--- Input for this task ---

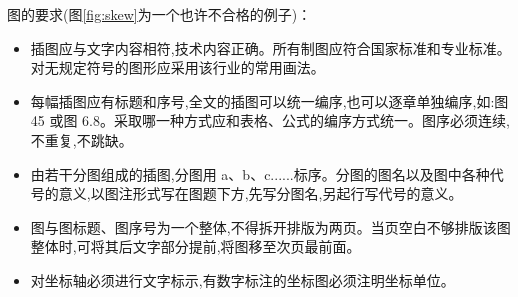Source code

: ﻿\documentclass{sysuthesis}
\begin{document}
图的要求(图\ref{fig:skew}为一个也许不合格的例子)：

\begin{itemize}
	\item 插图应与文字内容相符,技术内容正确。所有制图应符合国家标准和专业标准。对无规定符号的图形应采用该行业的常用画法。
	\item 每幅插图应有标题和序号,全文的插图可以统一编序,也可以逐章单独编序,如:图 45 或图 6.8。采取哪一种方式应和表格、公式的编序方式统一。图序必须连续,不重复,不跳缺。
	\item 由若干分图组成的插图,分图用 a、b、c......标序。分图的图名以及图中各种代号的意义,以图注形式写在图题下方,先写分图名,另起行写代号的意义。
	\item 图与图标题、图序号为一个整体,不得拆开排版为两页。当页空白不够排版该图整体时,可将其后文字部分提前,将图移至次页最前面。
	\item 对坐标轴必须进行文字标示,有数字标注的坐标图必须注明坐标单位。
\end{itemize}
\end{document}
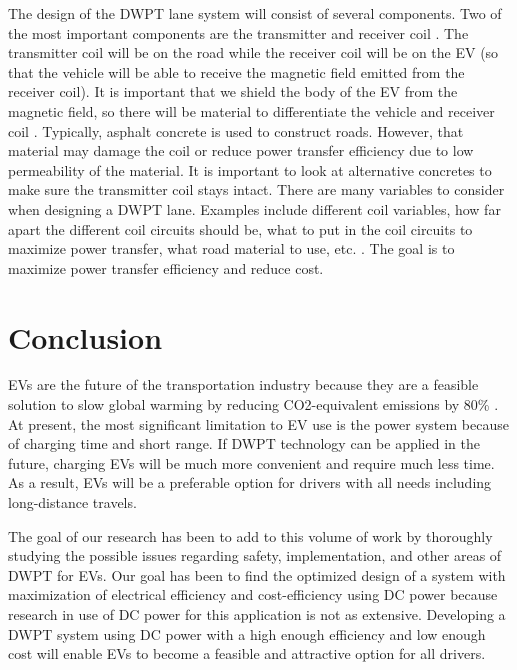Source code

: The design of the DWPT lane system will consist of several components. Two of the most important components are 
the transmitter and receiver coil \cite{throngnumchai_design_2013}. The transmitter coil will be on the road while 
the receiver coil will be on the EV (so that the vehicle will be able to receive the magnetic field emitted 
from the receiver coil). It is important that we shield the body of the EV from the magnetic field, so there 
will be material to differentiate the vehicle and receiver coil \cite{throngnumchai_design_2013}. Typically, asphalt 
concrete is used to construct roads. However, that material may damage the coil or reduce power transfer efficiency 
due to low permeability of the material. It is important to look at alternative concretes to make sure the transmitter 
coil stays intact. There are many variables to consider when designing a DWPT lane. Examples include different coil 
variables, how far apart the different coil circuits should be, what to put in the coil circuits to maximize power 
transfer, what road material to use, etc. \cite{panchal_review_2018}. The goal is to maximize power transfer 
efficiency and reduce cost.

\section{Conclusion}
EVs are the future of the transportation industry because they are a feasible solution to slow global warming by 
reducing CO2-equivalent emissions by 80\% \cite{helmers_electric_2012}. At present, the most significant limitation to 
EV use is the power system because of charging time and short range. If DWPT technology can be applied in the future, 
charging EVs will be much more convenient and require much less time. As a result, EVs will be a preferable option 
for drivers with all needs including long-distance travels.

The goal of our research has been to add to this volume of work by thoroughly studying the possible issues regarding 
safety, implementation, and other areas of DWPT for EVs. Our goal has been to find the optimized design of a system 
with maximization of electrical efficiency and cost-efficiency using DC power because research in use of DC power 
for this application is not as extensive. Developing a DWPT system using DC power with a high enough efficiency and 
low enough cost will enable EVs to become a feasible and attractive option for all drivers.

---

Exercise goal: Work out how many lines in the data contain "coil" and state that number with nothing added.

Worked solution: 7